Infinite Log-Concavity and r-Factor

TL;DR

This paper generalizes the concept of infinite log-concavity by introducing a new operator L_r, expanding the known regions of sequences that exhibit this property, and improving the criteria for log-concavity.

Contribution

It introduces a new operator L_r and redefines the hypersurfaces, extending the class of sequences proven to be infinitely log-concave under this generalized framework.

Findings

Defined the new operator L_r and the corresponding hypersurfaces.

Proved sequences within the new region are generalized r-factor infinitely log-concave.

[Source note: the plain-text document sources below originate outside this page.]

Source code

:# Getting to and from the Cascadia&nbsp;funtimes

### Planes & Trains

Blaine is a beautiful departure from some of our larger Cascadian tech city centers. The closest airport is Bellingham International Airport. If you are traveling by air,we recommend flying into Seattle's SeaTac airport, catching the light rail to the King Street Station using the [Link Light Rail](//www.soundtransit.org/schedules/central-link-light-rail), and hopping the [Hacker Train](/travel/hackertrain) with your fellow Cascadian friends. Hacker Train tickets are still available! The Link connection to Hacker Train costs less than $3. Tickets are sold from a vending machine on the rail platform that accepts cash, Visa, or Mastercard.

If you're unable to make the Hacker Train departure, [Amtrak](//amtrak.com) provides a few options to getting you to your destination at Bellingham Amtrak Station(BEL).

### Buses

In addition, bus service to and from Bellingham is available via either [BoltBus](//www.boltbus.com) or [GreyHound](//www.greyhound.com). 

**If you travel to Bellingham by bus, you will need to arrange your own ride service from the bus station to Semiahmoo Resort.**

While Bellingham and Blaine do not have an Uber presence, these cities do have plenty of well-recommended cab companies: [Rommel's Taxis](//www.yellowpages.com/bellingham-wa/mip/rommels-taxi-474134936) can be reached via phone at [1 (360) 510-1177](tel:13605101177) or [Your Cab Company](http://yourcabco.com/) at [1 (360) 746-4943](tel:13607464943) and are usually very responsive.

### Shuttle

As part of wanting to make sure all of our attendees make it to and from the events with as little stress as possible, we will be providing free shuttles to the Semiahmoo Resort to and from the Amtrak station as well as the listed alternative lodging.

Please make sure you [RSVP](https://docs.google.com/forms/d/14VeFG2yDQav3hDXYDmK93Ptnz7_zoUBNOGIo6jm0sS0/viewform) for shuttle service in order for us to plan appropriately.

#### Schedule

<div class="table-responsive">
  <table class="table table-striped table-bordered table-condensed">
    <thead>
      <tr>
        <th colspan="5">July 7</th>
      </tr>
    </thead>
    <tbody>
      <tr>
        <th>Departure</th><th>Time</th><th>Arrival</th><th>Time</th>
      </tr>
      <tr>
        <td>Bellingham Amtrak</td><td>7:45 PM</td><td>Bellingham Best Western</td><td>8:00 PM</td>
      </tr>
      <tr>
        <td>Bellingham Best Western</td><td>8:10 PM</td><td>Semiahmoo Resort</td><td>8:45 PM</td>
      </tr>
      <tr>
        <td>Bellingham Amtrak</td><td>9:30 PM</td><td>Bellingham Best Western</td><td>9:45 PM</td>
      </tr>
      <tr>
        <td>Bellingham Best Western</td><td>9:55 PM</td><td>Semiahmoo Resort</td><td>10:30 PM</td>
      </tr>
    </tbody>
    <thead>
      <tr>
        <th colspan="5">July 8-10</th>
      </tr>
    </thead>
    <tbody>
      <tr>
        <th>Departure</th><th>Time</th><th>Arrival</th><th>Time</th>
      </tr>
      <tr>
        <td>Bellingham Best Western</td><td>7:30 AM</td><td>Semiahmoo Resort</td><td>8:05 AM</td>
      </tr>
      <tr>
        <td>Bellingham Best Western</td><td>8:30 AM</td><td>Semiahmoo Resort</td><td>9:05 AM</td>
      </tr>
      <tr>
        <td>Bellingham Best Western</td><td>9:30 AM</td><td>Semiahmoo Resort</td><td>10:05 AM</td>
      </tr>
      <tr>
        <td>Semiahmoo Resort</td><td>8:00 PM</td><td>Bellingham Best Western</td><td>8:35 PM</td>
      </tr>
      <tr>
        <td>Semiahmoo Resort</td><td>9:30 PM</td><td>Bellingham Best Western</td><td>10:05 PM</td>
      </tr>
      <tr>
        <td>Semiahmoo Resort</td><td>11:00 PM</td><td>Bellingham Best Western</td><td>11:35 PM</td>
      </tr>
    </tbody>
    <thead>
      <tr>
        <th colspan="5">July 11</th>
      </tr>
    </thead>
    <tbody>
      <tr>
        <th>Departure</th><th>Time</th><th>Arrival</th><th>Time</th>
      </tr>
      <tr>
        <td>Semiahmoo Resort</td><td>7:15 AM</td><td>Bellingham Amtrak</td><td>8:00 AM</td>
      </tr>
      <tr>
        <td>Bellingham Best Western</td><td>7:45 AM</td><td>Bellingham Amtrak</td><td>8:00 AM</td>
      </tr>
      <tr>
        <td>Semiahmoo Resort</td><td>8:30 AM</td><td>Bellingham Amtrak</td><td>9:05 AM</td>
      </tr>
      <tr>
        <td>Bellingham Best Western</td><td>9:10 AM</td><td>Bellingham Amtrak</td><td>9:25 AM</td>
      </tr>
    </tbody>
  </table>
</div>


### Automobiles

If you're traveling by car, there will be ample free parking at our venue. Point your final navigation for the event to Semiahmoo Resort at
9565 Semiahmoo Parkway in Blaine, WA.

Provided an improved value of r_0 for log-concavity criterion.

Abstract

D. Uminsky and K. Yeats [6] studied the properties of the log- operator L on the subset of the finite symmetric sequences and prove the existence of an infinite region R, bounded by parametrically de- fined hypersurfaces such that any sequence corresponding a point of R is infinitely log concave. We study the properties of a new operator L_r and redefine the hypersurfaces which generalizes the one defined by Uminsky and Yeats [6]. We show that any sequence corresponding a point of the region R, bounded by the new generalized parametrically defined r-factor hypersurfaces, is Generalized r-factor infinitely log concave. We also give an improved value of r_0 found by McNamara and Sagan [4] as the log-concavity criterion using the new log-operator.